CN109728891B - Clustering-based user pairing method in MU-MIMO system - Google Patents

Abstract

The invention discloses a user pairing method based on clustering in an MU-MIMO system, which mainly solves the problems of low spectrum utilization rate and high solving complexity in the prior art. The technical scheme is as follows: 1. generating a resource block splitting complete set by using a splitting method; 2. determining the number and the center of the good classes in each resource block splitting set; 3. initializing user groups and resource block groups in each class; 4. and continuously executing user moving-out operation and user adding operation in each class until all the users are classified into the classes, and finishing the user pairing process. On the basis of considering the bit error rate constraint of the system, the minimum mean square error-sequencing-based continuous interference cancellation MMSE-OSIC technology is adopted at the receiving end, so that the dynamic multi-user pairing can be efficiently carried out, and the frequency spectrum utilization rate of the communication system can be maximized under the condition of meeting the communication quality requirement of the system. The method can be used for pairing the mobile phone users in the MU-MIMO system.

Description

Clustering-based user pairing method in MU-MIMO system

Technical Field

The invention belongs to the technical field of communication, and particularly relates to a user pairing method based on clustering, which can be used for a multi-user-multi-input multi-output-single carrier-frequency division multiple access MU-MIMO-SC-FDMA system.

Background

In the 4G mobile communication system and the 5G mobile communication system in the coming future, the multi-user-multiple-input multiple-output MU-MIMO technology plays an important role. The MU-MIMO technology combines a plurality of user groups only provided with 1 antenna into a user pair at a transmitting end through a reasonable user pairing rule, the user pair is virtually regarded as an entity terminal provided with a plurality of antennas, and the entity terminal and a plurality of antennas assembled at a receiving end base station side form an MU-MIMO array together, so that the system spectrum efficiency is remarkably improved. In an MU-MIMO system, the most critical research problem is to select a proper user pairing method, and the main measure for evaluating the quality of a user pairing method is to see the index of the frequency spectrum utilization rate of the system.

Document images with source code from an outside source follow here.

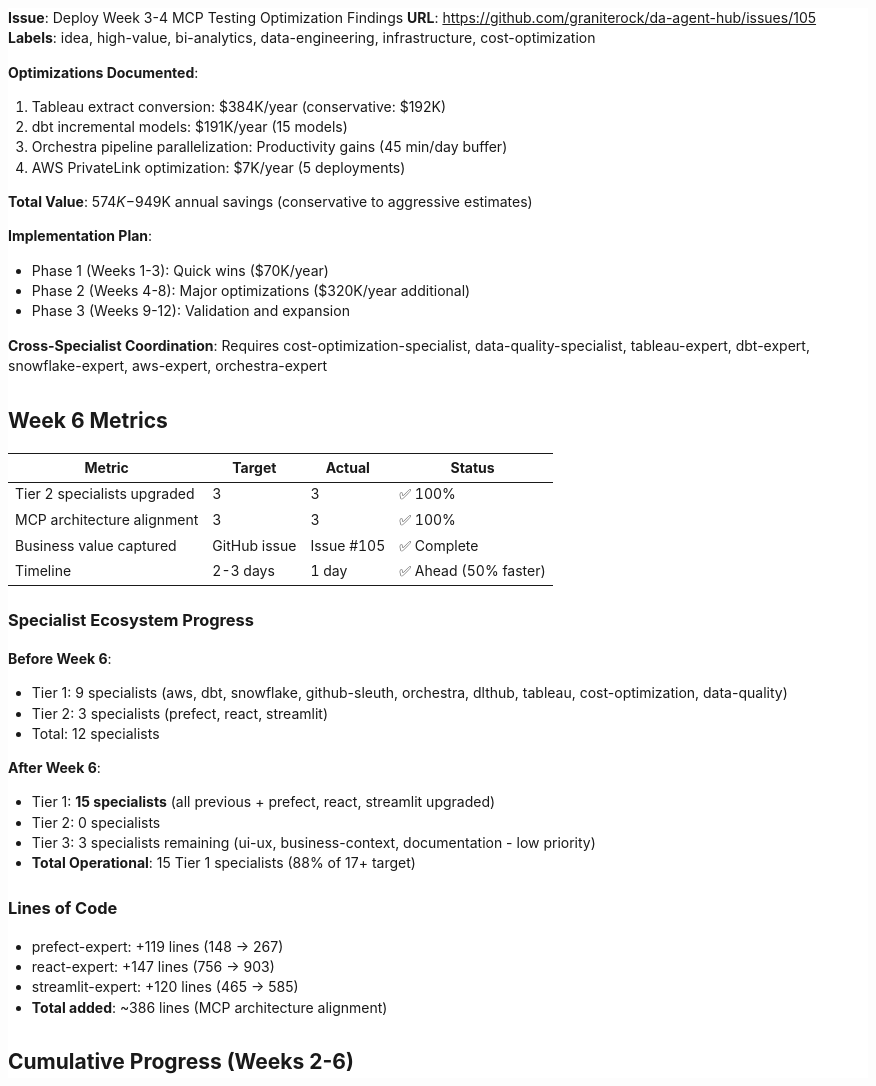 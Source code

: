 **Issue**: Deploy Week 3-4 MCP Testing Optimization Findings
**URL**: https://github.com/graniterock/da-agent-hub/issues/105
**Labels**: idea, high-value, bi-analytics, data-engineering, infrastructure, cost-optimization

**Optimizations Documented**:
1. Tableau extract conversion: $384K/year (conservative: $192K)
2. dbt incremental models: $191K/year (15 models)
3. Orchestra pipeline parallelization: Productivity gains (45 min/day buffer)
4. AWS PrivateLink optimization: $7K/year (5 deployments)

**Total Value**: $574K-$949K annual savings (conservative to aggressive estimates)

**Implementation Plan**:
- Phase 1 (Weeks 1-3): Quick wins ($70K/year)
- Phase 2 (Weeks 4-8): Major optimizations ($320K/year additional)
- Phase 3 (Weeks 9-12): Validation and expansion

**Cross-Specialist Coordination**: Requires cost-optimization-specialist, data-quality-specialist, tableau-expert, dbt-expert, snowflake-expert, aws-expert, orchestra-expert

## Week 6 Metrics

| Metric | Target | Actual | Status |
|--------|--------|--------|--------|
| Tier 2 specialists upgraded | 3 | 3 | ✅ 100% |
| MCP architecture alignment | 3 | 3 | ✅ 100% |
| Business value captured | GitHub issue | Issue #105 | ✅ Complete |
| Timeline | 2-3 days | 1 day | ✅ Ahead (50% faster) |

### Specialist Ecosystem Progress

**Before Week 6**:
- Tier 1: 9 specialists (aws, dbt, snowflake, github-sleuth, orchestra, dlthub, tableau, cost-optimization, data-quality)
- Tier 2: 3 specialists (prefect, react, streamlit)
- Total: 12 specialists

**After Week 6**:
- Tier 1: **15 specialists** (all previous + prefect, react, streamlit upgraded)
- Tier 2: 0 specialists
- Tier 3: 3 specialists remaining (ui-ux, business-context, documentation - low priority)
- **Total Operational**: 15 Tier 1 specialists (88% of 17+ target)

### Lines of Code

- prefect-expert: +119 lines (148 → 267)
- react-expert: +147 lines (756 → 903)
- streamlit-expert: +120 lines (465 → 585)
- **Total added**: ~386 lines (MCP architecture alignment)

## Cumulative Progress (Weeks 2-6)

The current classical user pairing algorithm is as follows: random pairing criteria, orthogonal user pairing algorithm, determinant pairing criteria and orthogonal defect degree pairing criteria. These basic user pairing algorithms, although ensuring as little interference as possible between users to some extent, do not significantly improve the spectrum utilization of the system.

In the paper "Dynamic User Grouping and Joint Resource Allocation With Multi-Cell coordination for Uplink Virtual MIMO Systems" (IEEE Transactions on Wireless Communications, vol.16, No.6, pp.3854-3869, Jun 2017.) published by XiaOfeng Lu et al, an iterative Hungarian method is proposed for the User pairing problem in MU-MIMO Systems. The method comprises the following specific steps: firstly, grouping users to generate a complete user grouping set; grouping the resource blocks to generate a complete resource block grouping set; and finally, obtaining the optimal combination condition between the user group and the resource block group and the system throughput by using an iterative Hungarian algorithm. The method has the disadvantages of higher complexity and lower realized spectrum efficiency.

Disclosure of Invention

The present invention is directed to provide a clustering-based user pairing method in an MU-MIMO system to reduce complexity and improve the spectrum utilization of the system, in view of the above-mentioned deficiencies of the prior art.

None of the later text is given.